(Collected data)
▼
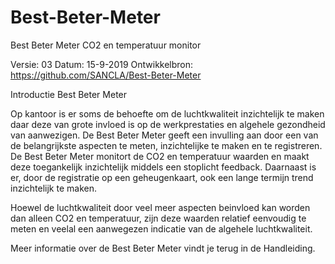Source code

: # Best-Beter-Meter

Best Beter Meter
CO2 en temperatuur monitor

Versie:					03
Datum:				15-9-2019
Ontwikkelbron:		https://github.com/SANCLA/Best-Beter-Meter

Introductie Best Beter Meter

Op kantoor is er soms de behoefte om de luchtkwaliteit inzichtelijk te maken daar deze van grote invloed is op de werkprestaties en algehele gezondheid van aanwezigen. De Best Beter Meter geeft een invulling aan door een van de belangrijkste aspecten te meten, inzichtelijke te maken en te registreren. 
De Best Beter Meter monitort de CO2 en temperatuur waarden en maakt deze toegankelijk inzichtelijk middels een stoplicht feedback. Daarnaast is er, door de registratie op een geheugenkaart, ook een lange termijn trend inzichtelijk te maken.  

Hoewel de luchtkwaliteit door veel meer aspecten beinvloed kan worden dan alleen CO2 en temperatuur, zijn deze waarden relatief eenvoudig te meten en veelal een aanwegezen indicatie van de algehele luchtkwaliteit. 

Meer informatie over de Best Beter Meter vindt je terug in de Handleiding.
▲
- Task brief -
Because pictures are not wanted, give every entry above again exactly without them.

- Expected answer -
Source code

: # Best-Beter-Meter

Best Beter Meter
CO2 en temperatuur monitor

Versie:					03
Datum:				15-9-2019
Ontwikkelbron:		https://github.com/SANCLA/Best-Beter-Meter

Introductie Best Beter Meter

Op kantoor is er soms de behoefte om de luchtkwaliteit inzichtelijk te maken daar deze van grote invloed is op de werkprestaties en algehele gezondheid van aanwezigen. De Best Beter Meter geeft een invulling aan door een van de belangrijkste aspecten te meten, inzichtelijke te maken en te registreren. 
De Best Beter Meter monitort de CO2 en temperatuur waarden en maakt deze toegankelijk inzichtelijk middels een stoplicht feedback. Daarnaast is er, door de registratie op een geheugenkaart, ook een lange termijn trend inzichtelijk te maken.  

Hoewel de luchtkwaliteit door veel meer aspecten beinvloed kan worden dan alleen CO2 en temperatuur, zijn deze waarden relatief eenvoudig te meten en veelal een aanwegezen indicatie van de algehele luchtkwaliteit. 

Meer informatie over de Best Beter Meter vindt je terug in de Handleiding.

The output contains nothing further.